According to a CNN report, Qatar is studying these demands. The Ministry of Foreign Affairs told the news network that it would give its official response to Kuwait, which has been acting as the mediator between Qatar and its neighbours.
UAE Foreign Minister Anwar Garagash yesterday accused Qatar of leaking the document of demands, which was published by Arab press several hours prior to its official release. He tweeted in Arabic accusing Qatar.
The director of Qatar’s Government Communication Office Sheikh Saif bin Ahmed Al-Thani said in a statement that the demands confirm what Qatar has said from the beginning: “The illegal siege has nothing to do with combating terrorism, (but) it is about limiting Qatar’s sovereignty, and outsourcing our foreign policy.”

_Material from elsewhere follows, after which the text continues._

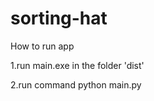 # sorting-hat
 
How to run app    

1.run main.exe in the folder 'dist'

2.run command python main.py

The four countries say the list will become void if Qatar fails to comply within the 10-day period. They called on Qatar to sever ties with the Muslim Brotherhood, ISIS, al Qaeda, Hezbollah and Jabhat Fateh al Sham. According to the document, if Qatar agrees to the terms, it will undergo a monthly examination during the first year following the agreement, before switching to once every three months during the second year. After that, Qatar will undergo a yearly examination for the next ten years.
However, Al-Jazeera on Friday denounced demands to shut down the network by countries involved in a dispute and said that any call to close down the network is an attempt to silence freedom of expression in the region. “We assert our right to practice our journalism professionally without bowing to pressure from any government or authority and we demand that governments respect the freedom of media to allow journalists to continue to do their jobs free of intimidation, threats and fear-mongering,” it said in a statement.
Earlier this month, Saudi Arabia, Egypt, the United Arab Emirates and Bahrain broke ties with Qatar and restricted access to land, sea and air routes. The ties were broken over the allegations that it funds terrorism. The accusation was rejected by Doha but President Donald Trump has resonated.
The move has left Qatar, whose only land border is shared with Saudi Arabia, under a de facto blockade by its neighbours.
Al-Jazeera was launched in 1996 with financial support from Qatar’s rulers. It has over the years grown into one of the Middle East’s most influential and controversial media outlets. It became one of the most widely watched Arabic channels, but has long drawn the ire of Mideast governments for airing alternative viewpoints, including hosting Israeli officials.
The network’s critics said that the Arabic-language services in particular advance Qatar’s goals by promoting Islamist movements like the Muslim Brotherhood that pose a populist threat to rulers in other Arab countries.